**THE RECORDS**
★ ★ ★ ★ ★
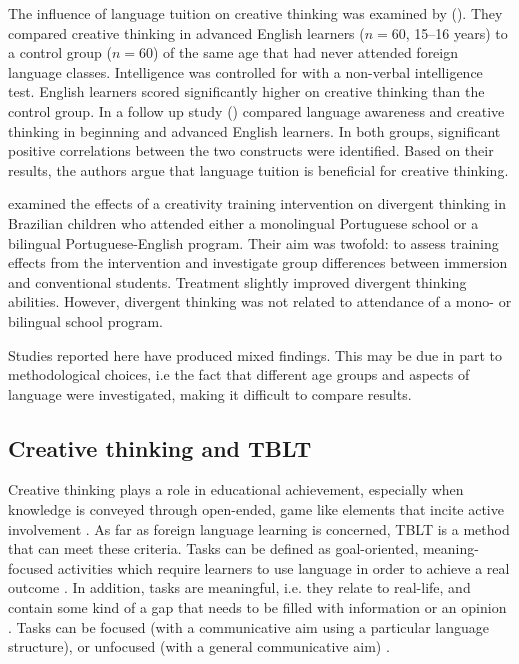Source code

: \documentclass[output=paper]{langsci/langscibook}
\begin{document}
The influence of language tuition on creative thinking was examined by (\citealt{GhonsoolyShowqi2012}). They compared creative thinking in advanced English learners ($n=60$, 15--16 years) to a control group ($n=60$) of the same age that had never attended foreign language classes. Intelligence was controlled for with a non-verbal intelligence test. English learners scored significantly higher on creative thinking than the control group. In a follow up study (\citealt{ShowqiGhonsooly2015}) compared language awareness and creative thinking in beginning and advanced English learners. In both groups, significant positive correlations between the two constructs were identified. Based on their results, the authors argue that language tuition is beneficial for creative thinking.

\citet{FleithEtAl2002} examined the effects of a creativity training intervention on divergent thinking in Brazilian children who attended either a monolingual Portuguese school or a bilingual Portuguese-English program. Their aim was twofold: to assess training effects from the intervention and investigate group differences between immersion and conventional students. Treatment slightly improved divergent thinking abilities. However, divergent thinking was not related to attendance of a mono- or bilingual school program. 

Studies reported here have produced mixed findings. This may be due in part to methodological choices, i.e the fact that different age groups and aspects of language were investigated, making it difficult to compare results. 

\subsection{Creative thinking and TBLT}\label{sec:06:2.3}
\begin{sloppypar}
Creative thinking plays a role in educational achievement, especially when knowledge is conveyed through open-ended, game like elements that incite active involvement \citep{Runco2004}. As far as foreign language learning is concerned, TBLT is a method that can meet these criteria. Tasks can be defined as goal-oriented, meaning-focused activities which require learners to use language in order to achieve a real outcome \citep[2]{Willis1996}. In addition, tasks are meaningful, i.e. they relate to real-life, and contain some kind of a gap that needs to be filled with information or an opinion \citep{Ellis2017}. Tasks can be focused (with a communicative aim using a particular language structure), or unfocused (with a general communicative aim) \citep{Ellis2009}. 
\end{sloppypar}
\end{document}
★ ★ ★ ★ ★
**DIRECTIONS FOR THIS TASK**
Pictures aside, reproduce the listing above exactly.

**EXERCISE RESULT**
Source code

: \documentclass[output=paper]{langsci/langscibook}
\begin{document}
The influence of language tuition on creative thinking was examined by (\citealt{GhonsoolyShowqi2012}). They compared creative thinking in advanced English learners ($n=60$, 15--16 years) to a control group ($n=60$) of the same age that had never attended foreign language classes. Intelligence was controlled for with a non-verbal intelligence test. English learners scored significantly higher on creative thinking than the control group. In a follow up study (\citealt{ShowqiGhonsooly2015}) compared language awareness and creative thinking in beginning and advanced English learners. In both groups, significant positive correlations between the two constructs were identified. Based on their results, the authors argue that language tuition is beneficial for creative thinking.

\citet{FleithEtAl2002} examined the effects of a creativity training intervention on divergent thinking in Brazilian children who attended either a monolingual Portuguese school or a bilingual Portuguese-English program. Their aim was twofold: to assess training effects from the intervention and investigate group differences between immersion and conventional students. Treatment slightly improved divergent thinking abilities. However, divergent thinking was not related to attendance of a mono- or bilingual school program. 

Studies reported here have produced mixed findings. This may be due in part to methodological choices, i.e the fact that different age groups and aspects of language were investigated, making it difficult to compare results. 

\subsection{Creative thinking and TBLT}\label{sec:06:2.3}
\begin{sloppypar}
Creative thinking plays a role in educational achievement, especially when knowledge is conveyed through open-ended, game like elements that incite active involvement \citep{Runco2004}. As far as foreign language learning is concerned, TBLT is a method that can meet these criteria. Tasks can be defined as goal-oriented, meaning-focused activities which require learners to use language in order to achieve a real outcome \citep[2]{Willis1996}. In addition, tasks are meaningful, i.e. they relate to real-life, and contain some kind of a gap that needs to be filled with information or an opinion \citep{Ellis2017}. Tasks can be focused (with a communicative aim using a particular language structure), or unfocused (with a general communicative aim) \citep{Ellis2009}. 
\end{sloppypar}
\end{document}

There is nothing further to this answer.